NEW YORK (Reuters) - Lofty gasoline prices have helped push public transit ridership to the highest level since the country spawned its highway system in the 1950s — but the growth is not enough to drive down demand for motor fuel any time soon.
U.S. public transportation use rose to 10.1 billion rides last year, the most since 1957, when President Dwight Eisenhower signed the interstate highway bill into law, according to the American Public Transportation Association, an industry group.
The trend toward public transit has been driven in part by high retail gasoline prices, which have hit levels above $3 per gallon each summer since hurricanes damaged oil production and refineries along the Gulf of Mexico in 2005.
Ridership grew nearly 3 percent last year, an acceleration from the 30 percent it grew since 1995.
“There’s no question, with the price of gasoline where it is, you’re seeing people testing the transit waters and finding out whether it works for them or not,” Alan Pisarski, author of the “Commuting in America” series for the National Academies, said in an interview.
Average U.S. gasoline prices have fallen under $3 per gallon since hitting a record $3.23 in late May, according to auto club AAA, but they could stay relatively high, with U.S. oil futures hitting a record $78.77 per barrel on Wednesday.
Ridership is up mostly in growing cities in the West, like Los Angeles and Las Vegas.
“Even in places of the country that we think of as more where the auto is king... we’re getting a lot more trips by public transit, particularly as the price of fuel has gone up,” said William Millar, president of APTA.

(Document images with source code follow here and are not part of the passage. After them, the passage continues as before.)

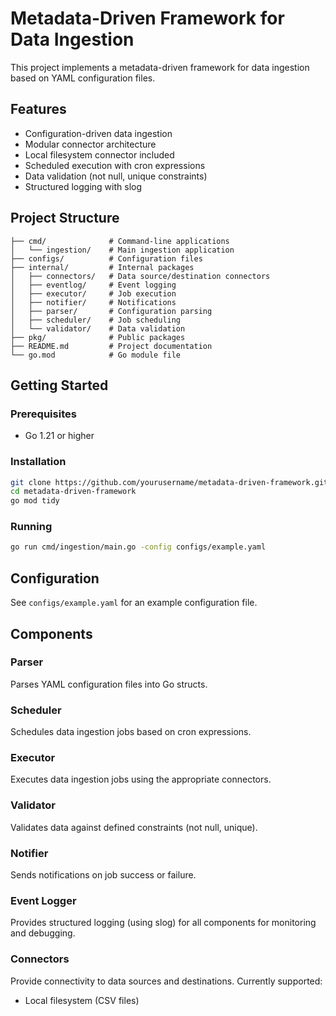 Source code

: # Metadata-Driven Framework for Data Ingestion

This project implements a metadata-driven framework for data ingestion based on
YAML configuration files.

## Features

- Configuration-driven data ingestion
- Modular connector architecture
- Local filesystem connector included
- Scheduled execution with cron expressions
- Data validation (not null, unique constraints)
- Structured logging with slog

## Project Structure

```text
├── cmd/              # Command-line applications
│   └── ingestion/    # Main ingestion application
├── configs/          # Configuration files
├── internal/         # Internal packages
│   ├── connectors/   # Data source/destination connectors
│   ├── eventlog/     # Event logging
│   ├── executor/     # Job execution
│   ├── notifier/     # Notifications
│   ├── parser/       # Configuration parsing
│   ├── scheduler/    # Job scheduling
│   └── validator/    # Data validation
├── pkg/              # Public packages
├── README.md         # Project documentation
└── go.mod            # Go module file
```

## Getting Started

### Prerequisites

- Go 1.21 or higher

### Installation

```bash
git clone https://github.com/yourusername/metadata-driven-framework.git
cd metadata-driven-framework
go mod tidy
```

### Running

```bash
go run cmd/ingestion/main.go -config configs/example.yaml
```

## Configuration

See `configs/example.yaml` for an example configuration file.

## Components

### Parser

Parses YAML configuration files into Go structs.

### Scheduler

Schedules data ingestion jobs based on cron expressions.

### Executor

Executes data ingestion jobs using the appropriate connectors.

### Validator

Validates data against defined constraints (not null, unique).

### Notifier

Sends notifications on job success or failure.

### Event Logger

Provides structured logging (using slog) for all components for monitoring and debugging.

### Connectors

Provide connectivity to data sources and destinations. Currently supported:

- Local filesystem (CSV files)
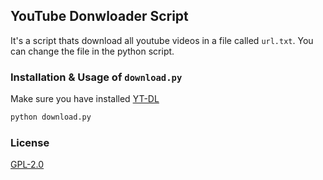 ## YouTube Donwloader Script

It's a script thats download all youtube videos in a file called `url.txt`. You can change the file in the python script.

### Installation & Usage of `download.py`
Make sure you have installed [YT-DL](https://github.com/ytdl-org/youtube-dl/)

```bash
python download.py
```

### License
[GPL-2.0](https://github.com/StackNeverFlow/YouTube-Download-Script/blob/master/LICENSE)
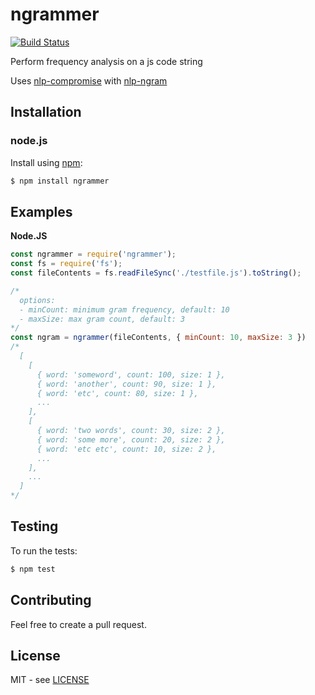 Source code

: # ngrammer

[![Build Status][travis-image]][travis-url]

Perform frequency analysis on a js code string

Uses [nlp-compromise](https://github.com/nlp-compromise/nlp_compromise) with [nlp-ngram](https://github.com/nlp-compromise/nlp-ngram)

## Installation

### node.js

Install using [npm](http://npmjs.org/):

```bash
$ npm install ngrammer
```

## Examples

**Node.JS**

```javascript
const ngrammer = require('ngrammer');
const fs = require('fs');
const fileContents = fs.readFileSync('./testfile.js').toString();

/*
  options:
  - minCount: minimum gram frequency, default: 10
  - maxSize: max gram count, default: 3
*/
const ngram = ngrammer(fileContents, { minCount: 10, maxSize: 3 })
/*
  [
    [
      { word: 'someword', count: 100, size: 1 },
      { word: 'another', count: 90, size: 1 },
      { word: 'etc', count: 80, size: 1 },
      ...
    ],
    [
      { word: 'two words', count: 30, size: 2 },
      { word: 'some more', count: 20, size: 2 },
      { word: 'etc etc', count: 10, size: 2 },
      ...
    ],
    ...
  ]
*/
```

## Testing

To run the tests:

```bash
$ npm test
```

## Contributing

Feel free to create a pull request.

## License

MIT - see [LICENSE][license-url]

[travis-image]: https://travis-ci.org/claudiorodriguez/ngrammer.svg?branch=master
[travis-url]: https://travis-ci.org/claudiorodriguez/ngrammer
[license-url]: ./LICENSE
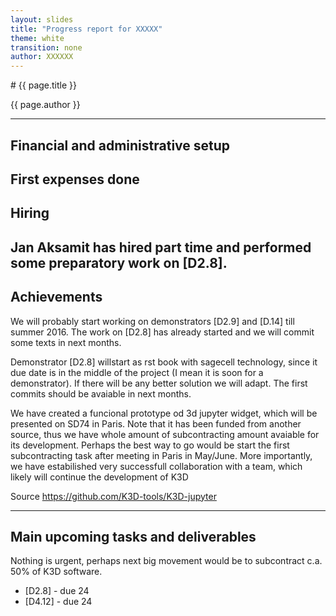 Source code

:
 ```yaml
---
layout: slides
title: "Progress report for XXXXX"
theme: white
transition: none
author: XXXXXX
---
```


<section data-markdown data-separator="^---\n" data-separator-vertical="^--\n">
# {{ page.title }}

{{ page.author }}

---

## Financial and administrative setup
First expenses done
---
## Hiring
Jan Aksamit has hired part time and performed some preparatory work on [D2.8]. 
---
## Achievements

We will probably start working on demonstrators [D2.9] and [D.14] till summer 2016. The work on [D2.8] has already started and we will commit some texts in next months. 

Demonstrator [D2.8] willstart as  rst book with sagecell technology, since it due date is in the middle of the project (I mean it is soon for a demonstrator). If there will be any better solution we will adapt.  The first commits should be avaiable in next months.

We have created a funcional prototype od 3d jupyter widget, which will be presented on SD74 in Paris. 
Note that it has been funded from another source, thus we have whole amount of subcontracting amount avaiable for its development. Perhaps the best way to go would be start the first subcontracting task after meeting in Paris in May/June. 
More importantly, we have estabilished very successfull collaboration with a team, which likely will continue the development of K3D

Source https://github.com/K3D-tools/K3D-jupyter

---
## Main upcoming tasks and deliverables

Nothing is urgent, perhaps next big movement would be to subcontract c.a. 50% of  K3D software.

- [D2.8] - due 24
- [D4.12] - due 24

</section>
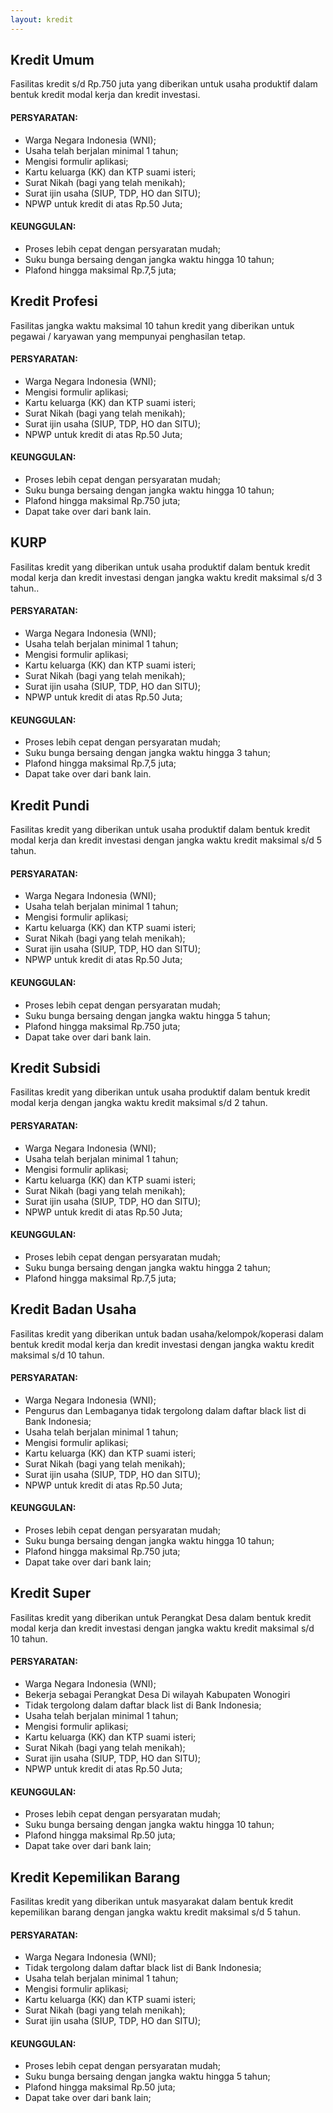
 ```yaml
---
layout: kredit
---
```


## Kredit Umum

Fasilitas kredit s/d Rp.750 juta yang diberikan untuk usaha produktif dalam bentuk kredit modal kerja dan kredit investasi.

#### PERSYARATAN:

- Warga Negara Indonesia (WNI);
- Usaha telah berjalan minimal 1 tahun;
- Mengisi formulir aplikasi;
- Kartu keluarga (KK) dan KTP suami isteri;
- Surat Nikah (bagi yang telah menikah);
- Surat ijin usaha (SIUP, TDP, HO dan SITU);
- NPWP untuk kredit di atas Rp.50 Juta;


#### KEUNGGULAN:

- Proses lebih cepat dengan persyaratan mudah;
- Suku bunga bersaing dengan jangka waktu hingga 10 tahun;
- Plafond hingga maksimal Rp.7,5 juta;

## Kredit Profesi

Fasilitas jangka waktu maksimal 10 tahun kredit yang diberikan untuk pegawai / karyawan yang mempunyai penghasilan tetap.

#### PERSYARATAN:

- Warga Negara Indonesia (WNI);
- Mengisi formulir aplikasi;
- Kartu keluarga (KK) dan KTP suami isteri;
- Surat Nikah (bagi yang telah menikah);
- Surat ijin usaha (SIUP, TDP, HO dan SITU);
- NPWP untuk kredit di atas Rp.50 Juta;

#### KEUNGGULAN:

- Proses lebih cepat dengan persyaratan mudah;
- Suku bunga bersaing dengan jangka waktu hingga 10 tahun;
- Plafond hingga maksimal Rp.750 juta;
- Dapat take over dari bank lain.

## KURP

Fasilitas kredit yang diberikan untuk usaha produktif dalam bentuk kredit modal kerja dan kredit investasi dengan jangka waktu kredit maksimal s/d 3 tahun..

#### PERSYARATAN:

- Warga Negara Indonesia (WNI);
- Usaha telah berjalan minimal 1 tahun;
- Mengisi formulir aplikasi;
- Kartu keluarga (KK) dan KTP suami isteri;
- Surat Nikah (bagi yang telah menikah);
- Surat ijin usaha (SIUP, TDP, HO dan SITU);
- NPWP untuk kredit di atas Rp.50 Juta;

#### KEUNGGULAN:

- Proses lebih cepat dengan persyaratan mudah;
- Suku bunga bersaing dengan jangka waktu hingga 3 tahun;
- Plafond hingga maksimal Rp.7,5 juta;
- Dapat take over dari bank lain.

## Kredit Pundi

Fasilitas kredit yang diberikan untuk usaha produktif dalam bentuk kredit modal kerja dan kredit investasi dengan jangka waktu kredit maksimal s/d 5 tahun.

#### PERSYARATAN:

- Warga Negara Indonesia (WNI);
- Usaha telah berjalan minimal 1 tahun;
- Mengisi formulir aplikasi;
- Kartu keluarga (KK) dan KTP suami isteri;
- Surat Nikah (bagi yang telah menikah);
- Surat ijin usaha (SIUP, TDP, HO dan SITU);
- NPWP untuk kredit di atas Rp.50 Juta;

#### KEUNGGULAN:

- Proses lebih cepat dengan persyaratan mudah;
- Suku bunga bersaing dengan jangka waktu hingga 5 tahun;
- Plafond hingga maksimal Rp.750 juta;
- Dapat take over dari bank lain.

## Kredit Subsidi

Fasilitas kredit yang diberikan untuk usaha produktif dalam bentuk kredit modal kerja dengan jangka waktu kredit maksimal s/d 2 tahun.

#### PERSYARATAN:

- Warga Negara Indonesia (WNI);
- Usaha telah berjalan minimal 1 tahun;
- Mengisi formulir aplikasi;
- Kartu keluarga (KK) dan KTP suami isteri;
- Surat Nikah (bagi yang telah menikah);
- Surat ijin usaha (SIUP, TDP, HO dan SITU);
- NPWP untuk kredit di atas Rp.50 Juta;

#### KEUNGGULAN:

- Proses lebih cepat dengan persyaratan mudah;
- Suku bunga bersaing dengan jangka waktu hingga 2 tahun;
- Plafond hingga maksimal Rp.7,5 juta;

## Kredit Badan Usaha

Fasilitas kredit yang diberikan untuk badan usaha/kelompok/koperasi dalam bentuk kredit modal kerja dan kredit investasi dengan jangka waktu kredit maksimal s/d 10 tahun.

#### PERSYARATAN:

- Warga Negara Indonesia (WNI);
- Pengurus dan Lembaganya tidak tergolong dalam daftar black list di Bank Indonesia;
- Usaha telah berjalan minimal 1 tahun;
- Mengisi formulir aplikasi;
- Kartu keluarga (KK) dan KTP suami isteri;
- Surat Nikah (bagi yang telah menikah);
- Surat ijin usaha (SIUP, TDP, HO dan SITU);
- NPWP untuk kredit di atas Rp.50 Juta;

#### KEUNGGULAN:

- Proses lebih cepat dengan persyaratan mudah;
- Suku bunga bersaing dengan jangka waktu hingga 10 tahun;
- Plafond hingga maksimal Rp.750 juta;
- Dapat take over dari bank lain;

## Kredit Super

Fasilitas kredit yang diberikan untuk Perangkat Desa dalam bentuk kredit modal kerja dan kredit investasi dengan jangka waktu kredit maksimal s/d 10 tahun.

#### PERSYARATAN:

- Warga Negara Indonesia (WNI);
- Bekerja sebagai Perangkat Desa Di wilayah Kabupaten Wonogiri
- Tidak tergolong dalam daftar black list di Bank Indonesia;
- Usaha telah berjalan minimal 1 tahun;
- Mengisi formulir aplikasi;
- Kartu keluarga (KK) dan KTP suami isteri;
- Surat Nikah (bagi yang telah menikah);
- Surat ijin usaha (SIUP, TDP, HO dan SITU);
- NPWP untuk kredit di atas Rp.50 Juta;

#### KEUNGGULAN:

- Proses lebih cepat dengan persyaratan mudah;
- Suku bunga bersaing dengan jangka waktu hingga 10 tahun;
- Plafond hingga maksimal Rp.50 juta;
- Dapat take over dari bank lain;

## Kredit Kepemilikan Barang

Fasilitas kredit yang diberikan untuk masyarakat dalam bentuk kredit kepemilikan barang dengan jangka waktu kredit maksimal s/d 5 tahun.

#### PERSYARATAN:

- Warga Negara Indonesia (WNI);
- Tidak tergolong dalam daftar black list di Bank Indonesia;
- Usaha telah berjalan minimal 1 tahun;
- Mengisi formulir aplikasi;
- Kartu keluarga (KK) dan KTP suami isteri;
- Surat Nikah (bagi yang telah menikah);
- Surat ijin usaha (SIUP, TDP, HO dan SITU);

#### KEUNGGULAN:

- Proses lebih cepat dengan persyaratan mudah;
- Suku bunga bersaing dengan jangka waktu hingga 5 tahun;
- Plafond hingga maksimal Rp.50 juta;
- Dapat take over dari bank lain;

In addition, states from Pennsylvania and New Jersey to Oregon are pushing for ways to raise funds for public transport, such as raising turnpike fees.
In New York city, the country’s top public transit hub, Mayor Michael Bloomberg is trying to set up “congestion pricing” in which drivers would be charged a fee to bring cars into the heart of Manhattan. That strategy has increased transit ridership in European cities.
Even so, the increase in transit use won’t put the brakes on rising U.S. gasoline demand, mainly because only about 5 percent of workers who commute in a motorized vehicle use public transport, said Pisarski.
This year gasoline demand is running more than double 1957 levels, according to the Energy Information Administration. U.S. gasoline demand was more than 292 million barrels in May, the last month for which data was available, up from nearly 118 million barrels in May 1957.
Fuel demand is rising as car owners increase personal and business trips, said Pisarski. And people are increasingly both living and working in suburbs, a trend that is hard to service with public transport, he said.
While public transit may not stop the rise in fuel demand, its growth would be even higher without public transit, Millar said. Public transport saves 1.4 billion gallons of U.S. gasoline a year, he said, which translates to about 2.8 million barrels per month.
But fuel demand in the United States should continue to rise until cars are made more efficient. “That problem is going to be solved much more by modifying vehicles than in shifting people’s behaviors to public transit,” said Pisarski.
Taking public transit can save individuals money, however.
Miranda Brewer, for instance, a paralegal in Wilmington, Delaware, who used to drive a hybrid vehicle to work, switched last year to taking a bus.
“I got tired of paying to fill up once or twice a week,” she said, adding that she puts the parking and fuel savings into her retirement plan.